Only lines with the word "files" belong in the answer; copy them from the records below.

[Plain-text document sources]
□ □ □ □ □

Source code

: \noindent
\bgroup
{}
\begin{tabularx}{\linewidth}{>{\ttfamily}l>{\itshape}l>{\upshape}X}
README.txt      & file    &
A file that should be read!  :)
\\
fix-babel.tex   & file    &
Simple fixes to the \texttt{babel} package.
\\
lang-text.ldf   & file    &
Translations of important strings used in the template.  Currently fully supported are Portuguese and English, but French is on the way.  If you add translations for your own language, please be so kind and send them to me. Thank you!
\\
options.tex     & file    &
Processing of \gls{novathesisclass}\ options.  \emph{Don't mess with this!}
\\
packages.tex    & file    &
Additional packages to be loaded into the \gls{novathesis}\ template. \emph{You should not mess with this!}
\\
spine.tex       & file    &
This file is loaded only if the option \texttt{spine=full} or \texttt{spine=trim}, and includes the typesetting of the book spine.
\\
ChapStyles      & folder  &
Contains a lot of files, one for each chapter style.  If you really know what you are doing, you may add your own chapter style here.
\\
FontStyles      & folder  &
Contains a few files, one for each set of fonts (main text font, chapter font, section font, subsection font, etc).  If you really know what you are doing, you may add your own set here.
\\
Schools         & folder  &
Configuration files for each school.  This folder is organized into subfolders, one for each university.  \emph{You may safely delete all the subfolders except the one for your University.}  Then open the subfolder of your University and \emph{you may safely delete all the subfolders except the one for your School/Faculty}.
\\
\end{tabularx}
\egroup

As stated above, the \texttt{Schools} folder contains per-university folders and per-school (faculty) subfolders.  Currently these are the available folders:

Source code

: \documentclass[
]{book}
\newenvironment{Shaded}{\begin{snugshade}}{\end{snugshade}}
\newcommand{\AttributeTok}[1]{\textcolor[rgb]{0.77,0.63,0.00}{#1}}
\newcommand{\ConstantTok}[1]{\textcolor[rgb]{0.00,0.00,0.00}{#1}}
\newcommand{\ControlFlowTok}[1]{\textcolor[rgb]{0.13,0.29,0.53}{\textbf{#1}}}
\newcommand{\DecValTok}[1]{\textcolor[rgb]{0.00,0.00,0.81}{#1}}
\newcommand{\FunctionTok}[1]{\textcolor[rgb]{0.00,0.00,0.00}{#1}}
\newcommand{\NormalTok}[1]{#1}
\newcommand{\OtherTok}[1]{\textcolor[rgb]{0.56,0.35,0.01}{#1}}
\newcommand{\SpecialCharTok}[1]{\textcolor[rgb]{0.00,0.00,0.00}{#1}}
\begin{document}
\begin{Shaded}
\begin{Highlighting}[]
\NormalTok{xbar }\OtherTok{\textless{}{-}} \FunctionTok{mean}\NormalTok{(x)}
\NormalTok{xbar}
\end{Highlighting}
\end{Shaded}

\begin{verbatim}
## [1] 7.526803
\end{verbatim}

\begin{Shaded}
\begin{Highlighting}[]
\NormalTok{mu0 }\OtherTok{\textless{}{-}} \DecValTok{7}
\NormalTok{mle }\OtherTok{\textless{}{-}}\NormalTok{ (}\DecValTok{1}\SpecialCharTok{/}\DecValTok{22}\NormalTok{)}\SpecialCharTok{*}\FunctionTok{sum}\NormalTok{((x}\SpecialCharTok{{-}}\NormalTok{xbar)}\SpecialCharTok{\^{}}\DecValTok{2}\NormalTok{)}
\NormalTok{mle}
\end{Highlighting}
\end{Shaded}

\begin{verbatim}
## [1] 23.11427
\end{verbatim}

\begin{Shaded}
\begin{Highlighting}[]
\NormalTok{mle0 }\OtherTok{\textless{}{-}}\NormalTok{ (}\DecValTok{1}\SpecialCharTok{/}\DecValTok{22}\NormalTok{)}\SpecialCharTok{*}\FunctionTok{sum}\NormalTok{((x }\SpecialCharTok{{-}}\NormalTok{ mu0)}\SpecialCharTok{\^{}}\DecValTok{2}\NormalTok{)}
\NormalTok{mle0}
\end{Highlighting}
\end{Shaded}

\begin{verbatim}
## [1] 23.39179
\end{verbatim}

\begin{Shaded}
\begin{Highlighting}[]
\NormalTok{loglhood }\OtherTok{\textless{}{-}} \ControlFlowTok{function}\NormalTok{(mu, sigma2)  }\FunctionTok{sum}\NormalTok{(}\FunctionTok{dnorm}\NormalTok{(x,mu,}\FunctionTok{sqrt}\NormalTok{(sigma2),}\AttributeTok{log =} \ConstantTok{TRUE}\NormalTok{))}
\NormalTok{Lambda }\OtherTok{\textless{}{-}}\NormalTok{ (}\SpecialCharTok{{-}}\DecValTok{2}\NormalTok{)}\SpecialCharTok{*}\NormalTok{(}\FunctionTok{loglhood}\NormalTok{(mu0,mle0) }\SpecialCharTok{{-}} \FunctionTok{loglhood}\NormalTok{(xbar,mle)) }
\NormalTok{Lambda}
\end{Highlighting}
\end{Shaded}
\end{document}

□ □ □ □ □

# [Result]
Contains a lot of files, one for each chapter style.  If you really know what you are doing, you may add your own chapter style here.
Contains a few files, one for each set of fonts (main text font, chapter font, section font, subsection font, etc).  If you really know what you are doing, you may add your own set here.
Configuration files for each school.  This folder is organized into subfolders, one for each university.  \emph{You may safely delete all the subfolders except the one for your University.}  Then open the subfolder of your University and \emph{you may safely delete all the subfolders except the one for your School/Faculty}.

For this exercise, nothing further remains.